“In questi tre anni è prevalsa l’ipocrisia e la menzogna, l’ipnosi di massa è stata generata da attori, medici, politici, giornalisti, che hanno recitato il pensiero unico inaccessibile al pensiero critico”, dott. Giuseppe Barbaro

“In questi tre anni è prevalsa l’ipocrisia. Nell’antica Grecia, l’ipocrita era l’attore, e la menzogna, l’ipnosi di massa è stata generata da attori, medici, politici e giornalisti, che hanno recitato il pensiero unico inaccessibile al pensiero critico”, denuncia il dottor Giuseppe Barbaro, specialista in medicina interna e cardiologia. È specializzato nello studio delle complicanze cardiovascolari associate a malattie virali, come l’HIV, e anche nelle complicanze che sorgono dalle terapie antiretrovirali. Autore di più di 200 pubblicazioni scientifiche e di 4 libri sulle complicanze cardiovascolari, soprattutto riguardo all’HIV.

“Abbiamo vissuto all’interno di una commedia pirandelliana, dove la maschera era il dogma e l’attore era il servo che la doveva indossare. In questo contesto storico, in cui viene premiata la maschera del servitore indossata da servi che impongono a loro volta la maschera, era opportuno premiare i volti che, negli specifici settori professionali, hanno rifiutato la maschera che veniva loro imposta, secondo il concetto di Pirandello, di distinguere la maschera dal volto.

La concezione pirandelliana deriva dal decadentismo, un movimento che, alla fine dell’Ottocento, segna la crisi del positivismo e della spiegazione scientifica della realtà. Una visione che ha forti ripercussioni sull’attualità contemporanea, in cui assistiamo al predominio dell’immagine nel mondo social.

Oggi viviamo assediati dalle immagini, in una smaterializzazione progressiva dei corpi e dell’identità. In questo presente digitale, in cui mostrare, ma soprattutto mostrarsi, è diventato il nuovo modo di raccontarsi, la visione pirandelliana della maschera si concretizza in una tragica realtà che si fa ogni giorno sempre più tangibile. Come ci ricorda Figgini, la celebre frase di Pirandello, citata nel romanzo ‘Uno, nessuno e centomila’, risuona come una profezia: ‘Imparerai a tue spese che nel lungo tragitto della vita incontrerai tante maschere e pochi volti’.

Il significato della citazione è noto. Pirandello, nell’analisi di Figgini, ci ricorda di guardarci sempre dall’apparenza delle persone. Fuori di metafora, si critica una società che alla sostanza preferisce l’apparenza fatta di perbenismo, ipocrisia e vacuità. Rendendo manifesta l’antitesi fra maschera e volto, Pirandello ci invita a cercare l’autenticità, che è sempre più rara in quella parte d’anima messa a nudo delle persone vere che incontriamo lungo il nostro cammino. Vivere nel mondo significa dunque assumere diverse maschere, come se si recitasse, come attori, su un grande palcoscenico.
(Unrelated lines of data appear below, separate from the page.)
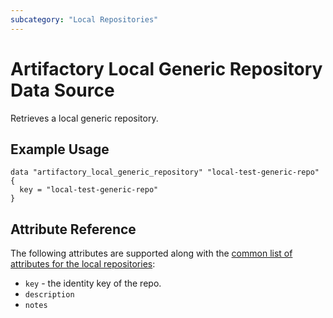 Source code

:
 ```yaml
---
subcategory: "Local Repositories"
---
```


# Artifactory Local Generic Repository Data Source

Retrieves a local generic repository.

## Example Usage

```hcl
data "artifactory_local_generic_repository" "local-test-generic-repo" {
  key = "local-test-generic-repo"
}
```

## Attribute Reference

The following attributes are supported along with the [common list of attributes for the local repositories](local.md):

* `key` - the identity key of the repo.
* `description`
* `notes`
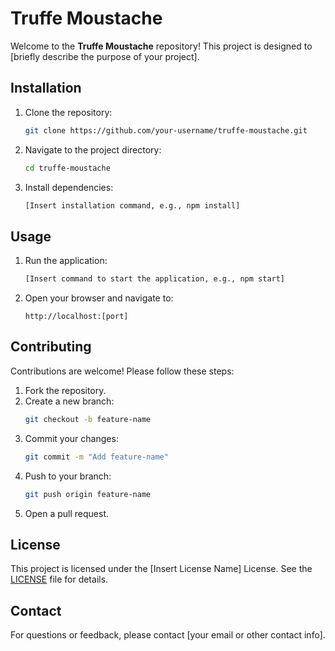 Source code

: # Truffe Moustache

Welcome to the **Truffe Moustache** repository! This project is designed to [briefly describe the purpose of your project].

## Installation

1. Clone the repository:
   ```bash
   git clone https://github.com/your-username/truffe-moustache.git
   ```
2. Navigate to the project directory:
   ```bash
   cd truffe-moustache
   ```
3. Install dependencies:
   ```bash
   [Insert installation command, e.g., npm install]
   ```

## Usage

1. Run the application:
   ```bash
   [Insert command to start the application, e.g., npm start]
   ```
2. Open your browser and navigate to:
   ```
   http://localhost:[port]
   ```

## Contributing

Contributions are welcome! Please follow these steps:

1. Fork the repository.
2. Create a new branch:
   ```bash
   git checkout -b feature-name
   ```
3. Commit your changes:
   ```bash
   git commit -m "Add feature-name"
   ```
4. Push to your branch:
   ```bash
   git push origin feature-name
   ```
5. Open a pull request.

## License

This project is licensed under the [Insert License Name] License. See the [LICENSE](./LICENSE) file for details.

## Contact

For questions or feedback, please contact [your email or other contact info].
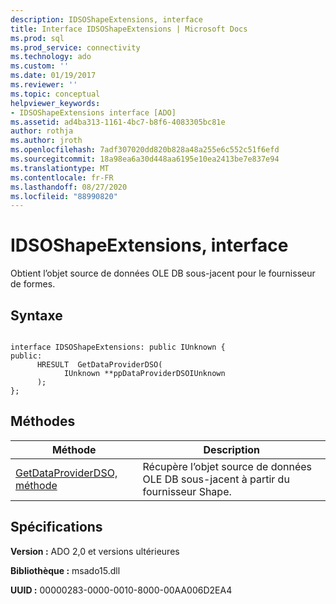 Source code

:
 ```yaml
---
description: IDSOShapeExtensions, interface
title: Interface IDSOShapeExtensions | Microsoft Docs
ms.prod: sql
ms.prod_service: connectivity
ms.technology: ado
ms.custom: ''
ms.date: 01/19/2017
ms.reviewer: ''
ms.topic: conceptual
helpviewer_keywords:
- IDSOShapeExtensions interface [ADO]
ms.assetid: ad4ba313-1161-4bc7-b8f6-4083305bc81e
author: rothja
ms.author: jroth
ms.openlocfilehash: 7adf307020dd820b828a48a255e6c552c51f6efd
ms.sourcegitcommit: 18a98ea6a30d448aa6195e10ea2413be7e837e94
ms.translationtype: MT
ms.contentlocale: fr-FR
ms.lasthandoff: 08/27/2020
ms.locfileid: "88990820"
---
```

# <a name="idsoshapeextensions-interface"></a>IDSOShapeExtensions, interface
Obtient l’objet source de données OLE DB sous-jacent pour le fournisseur de formes.  
  
## <a name="syntax"></a>Syntaxe  
  
```  
  
interface IDSOShapeExtensions: public IUnknown {  
public:  
      HRESULT  GetDataProviderDSO(  
            IUnknown **ppDataProviderDSOIUnknown  
      );  
};  
```  
  
## <a name="methods"></a>Méthodes  
  
|Méthode|Description|  
|-|-|  
|[GetDataProviderDSO, méthode](./getdataproviderdso-method.md)|Récupère l’objet source de données OLE DB sous-jacent à partir du fournisseur Shape.|  
  
## <a name="requirements"></a>Spécifications  
 **Version :** ADO 2,0 et versions ultérieures  
  
 **Bibliothèque :** msado15.dll  
  
 **UUID :** 00000283-0000-0010-8000-00AA006D2EA4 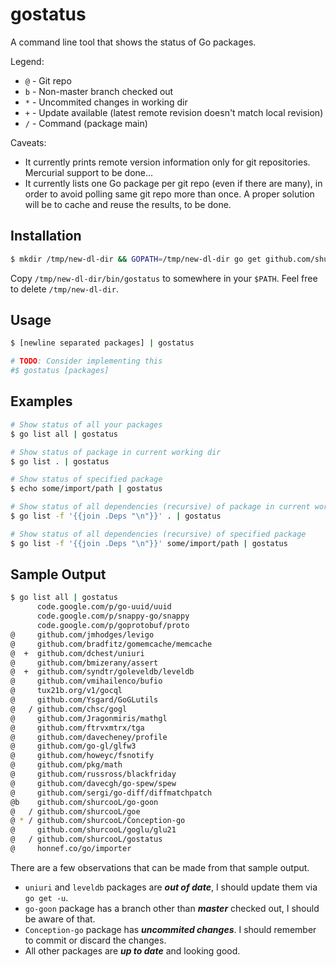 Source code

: gostatus
========

A command line tool that shows the status of Go packages.

Legend:

- `@` - Git repo
- `b` - Non-master branch checked out
- `*` - Uncommited changes in working dir
- `+` - Update available (latest remote revision doesn't match local revision)
- `/` - Command (package main)

Caveats:

- It currently prints remote version information only for git repositories. Mercurial support to be done...
- It currently lists one Go package per git repo (even if there are many), in order to avoid polling same git repo more than once. A proper solution will be to cache and reuse the results, to be done.

Installation
------------

```bash
$ mkdir /tmp/new-dl-dir && GOPATH=/tmp/new-dl-dir go get github.com/shurcooL/gostatus
```

Copy `/tmp/new-dl-dir/bin/gostatus` to somewhere in your `$PATH`. Feel free to delete `/tmp/new-dl-dir`.

Usage
-----

```bash
$ [newline separated packages] | gostatus

# TODO: Consider implementing this
#$ gostatus [packages]
```

Examples
--------

```bash
# Show status of all your packages
$ go list all | gostatus

# Show status of package in current working dir
$ go list . | gostatus

# Show status of specified package
$ echo some/import/path | gostatus

# Show status of all dependencies (recursive) of package in current working dir
$ go list -f '{{join .Deps "\n"}}' . | gostatus

# Show status of all dependencies (recursive) of specified package
$ go list -f '{{join .Deps "\n"}}' some/import/path | gostatus
```

Sample Output
-------------

```bash
$ go list all | gostatus
      code.google.com/p/go-uuid/uuid
      code.google.com/p/snappy-go/snappy
      code.google.com/p/goprotobuf/proto
@     github.com/jmhodges/levigo
@     github.com/bradfitz/gomemcache/memcache
@  +  github.com/dchest/uniuri
@     github.com/bmizerany/assert
@  +  github.com/syndtr/goleveldb/leveldb
@     github.com/vmihailenco/bufio
@     tux21b.org/v1/gocql
@     github.com/Ysgard/GoGLutils
@   / github.com/chsc/gogl
@     github.com/Jragonmiris/mathgl
@     github.com/ftrvxmtrx/tga
@     github.com/davecheney/profile
@     github.com/go-gl/glfw3
@     github.com/howeyc/fsnotify
@     github.com/pkg/math
@     github.com/russross/blackfriday
@     github.com/davecgh/go-spew/spew
@     github.com/sergi/go-diff/diffmatchpatch
@b    github.com/shurcooL/go-goon
@   / github.com/shurcooL/goe
@ * / github.com/shurcooL/Conception-go
@     github.com/shurcooL/goglu/glu21
@   / github.com/shurcooL/gostatus
@     honnef.co/go/importer
```

There are a few observations that can be made from that sample output.

- `uniuri` and `leveldb` packages are ***out of date***, I should update them via `go get -u`.
- `go-goon` package has a branch other than ***master*** checked out, I should be aware of that.
- `Conception-go` package has ***uncommited changes***. I should remember to commit or discard the changes.
- All other packages are ***up to date*** and looking good.
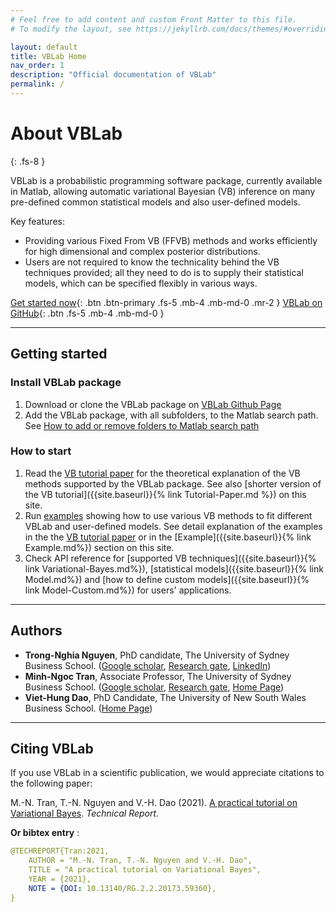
 ```yaml
---
# Feel free to add content and custom Front Matter to this file.
# To modify the layout, see https://jekyllrb.com/docs/themes/#overriding-theme-defaults

layout: default
title: VBLab Home
nav_order: 1
description: "Official documentation of VBLab"
permalink: /
---
```


# **About VBLab**
{: .fs-8 }

VBLab is a probabilistic programming software package, currently available in Matlab, allowing automatic variational Bayesian (VB) inference on many pre-defined common statistical models and also user-defined models. 

Key features:
- Providing various Fixed From VB (FFVB) methods and works efficiently for high dimensional and complex posterior distributions. 
- Users are not required to know the technicality behind the VB techniques provided; all they need to do is to supply their statistical models, which can be specified flexibly in various ways.

[Get started now](#getting-started){: .btn .btn-primary .fs-5 .mb-4 .mb-md-0 .mr-2 } [VBLab on GitHub](https://github.com/VBayesLab/VBLab){: .btn .fs-5 .mb-4 .mb-md-0 }

---

## Getting started

### Install VBLab package

1. Download or clone the VBLab package on [VBLab Github Page](https://github.com/VBayesLab/VBLab)
2. Add the VBLab package, with all subfolders, to the Matlab search path. See [How to add or remove folders to Matlab search path](https://au.mathworks.com/help/matlab/matlab_env/add-remove-or-reorder-folders-on-the-search-path.html)

### How to start

1. Read the [VB tutorial paper](https://www.researchgate.net/publication/340006729_A_practical_tutorial_on_Variational_Bayes) for the theoretical explanation of the VB methods supported by the VBLab package. See also [shorter version of the VB tutorial]({{site.baseurl}}{% link Tutorial-Paper.md %}) on this site.
2. Run [examples](https://github.com/VBayesLab/VBLab/tree/main/Example) showing how to use various VB methods to fit different VBLab and user-defined models. See detail explanation of the examples in the the [VB tutorial paper](https://www.researchgate.net/publication/340006729_A_practical_tutorial_on_Variational_Bayes) or in the [Example]({{site.baseurl}}{% link Example.md%}) section on this site.
3. Check API reference for [supported VB techniques]({{site.baseurl}}{% link Variational-Bayes.md%}), [statistical models]({{site.baseurl}}{% link Model.md%}) and [how to define custom models]({{site.baseurl}}{% link Model-Custom.md%}) for users' applications.  

---

## Authors

- **Trong-Nghia Nguyen**, PhD candidate, The University of Sydney Business School. ([Google scholar](https://scholar.google.com.vn/citations?user=4fEGoI8AAAAJ&hl=en), [Research gate](https://www.researchgate.net/profile/Nghia_Nguyen79), [LinkedIn](https://www.linkedin.com/in/nguyen-nghia-458b3097/))
- **Minh-Ngoc Tran**, Associate Professor, The University of Sydney Business School. ([Google scholar](https://scholar.google.com/citations?user=98A6Dq8AAAAJ&hl=en), [Research gate](https://www.researchgate.net/profile/Minh-Ngoc-Tran), [Home Page](https://sites.google.com/site/mntran26/home))
- **Viet-Hung Dao**, PhD Candidate, The University of New South Wales Business School. ([Home Page](https://acems.org.au/our-people/hung-dao))

--- 

## Citing VBLab

If you use VBLab in a scientific publication, we would appreciate citations to the following paper:

M.-N. Tran, T.-N. Nguyen and V.-H. Dao (2021). [A practical tutorial on Variational Bayes](https://www.researchgate.net/publication/340006729_A_practical_tutorial_on_Variational_Bayes). *Technical Report*.

**Or bibtex entry** :
```yaml
@TECHREPORT{Tran:2021,
	AUTHOR = "M.-N. Tran, T.-N. Nguyen and V.-H. Dao",
	TITLE = "A practical tutorial on Variational Bayes",
	YEAR = {2021},
	NOTE = {DOI: 10.13140/RG.2.2.20173.59360},
}
```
È ciò che Pirandello definisce poeticamente la recita del mondo. L’identità individuale è un magma informe e sfuggente che la società cerca di governare imponendogli una forma prestabilita, ovvero la maschera, ma senza il volto. E quando si rimane soli, si è nessuno”.

Da queste considerazioni nasce il premio De Donno, dedicato ai volti dei veri servitori che hanno rifiutato la maschera del falso servitore imposta dai servi del sistema, esprimendo il pensiero critico in funzione della verità di cui sono diventati apostoli, nel significato etimologico della parola apostolo, inviato a trasmettere la verità come espressione di libertà del pensiero critico.

Giuseppe De Donno, rifiutando la maschera del servitore, ha mostrato il volto di medico umano e di ricercatore onesto e critico fino all’estremo sacrificio, per trasmettere la verità in funzione dei valori scientifici, dimostratisi corretti, ed etici, basati sui principi ippocratici che sono il corpo costituente della deontologia medica”.

Le opinioni espresse in questo articolo sono dell’autore.